Brief: Everything from the line with "- Repost the" to the end of the data below must be returned exactly as it is, and nothing besides.

Supplied material:
########
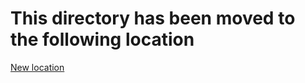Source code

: # This directory has been moved to the following location
      
[New location](https://github.com/soccerGB/MSIExperiment)
      
      
      
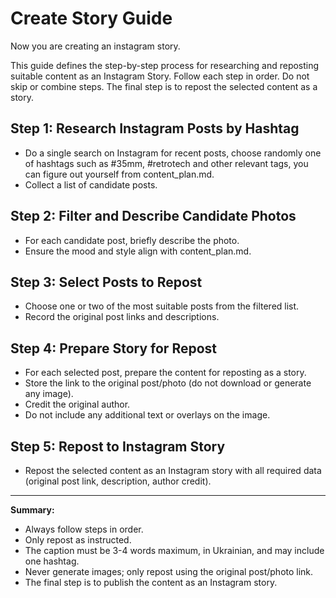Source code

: # Create Story Guide

Now you are creating an instagram story.

This guide defines the step-by-step process for researching and reposting suitable content as an Instagram Story. Follow each step in order. Do not skip or combine steps. The final step is to repost the selected content as a story.

## Step 1: Research Instagram Posts by Hashtag

- Do a single search on Instagram for recent posts, choose randomly one of hashtags such as #35mm, #retrotech and other relevant tags, you can figure out yourself from content_plan.md.
- Collect a list of candidate posts.

## Step 2: Filter and Describe Candidate Photos

- For each candidate post, briefly describe the photo.
- Ensure the mood and style align with content_plan.md.

## Step 3: Select Posts to Repost

- Choose one or two of the most suitable posts from the filtered list.
- Record the original post links and descriptions.

## Step 4: Prepare Story for Repost

- For each selected post, prepare the content for reposting as a story.
- Store the link to the original post/photo (do not download or generate any image).
- Credit the original author.
- Do not include any additional text or overlays on the image.

## Step 5: Repost to Instagram Story

- Repost the selected content as an Instagram story with all required data (original post link, description, author credit).

---

**Summary:**
- Always follow steps in order.
- Only repost as instructed.
- The caption must be 3-4 words maximum, in Ukrainian, and may include one hashtag.
- Never generate images; only repost using the original post/photo link.
- The final step is to publish the content as an Instagram story.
########
Written reply:
- Repost the selected content as an Instagram story with all required data (original post link, description, author credit).

---

**Summary:**
- Always follow steps in order.
- Only repost as instructed.
- The caption must be 3-4 words maximum, in Ukrainian, and may include one hashtag.
- Never generate images; only repost using the original post/photo link.
- The final step is to publish the content as an Instagram story.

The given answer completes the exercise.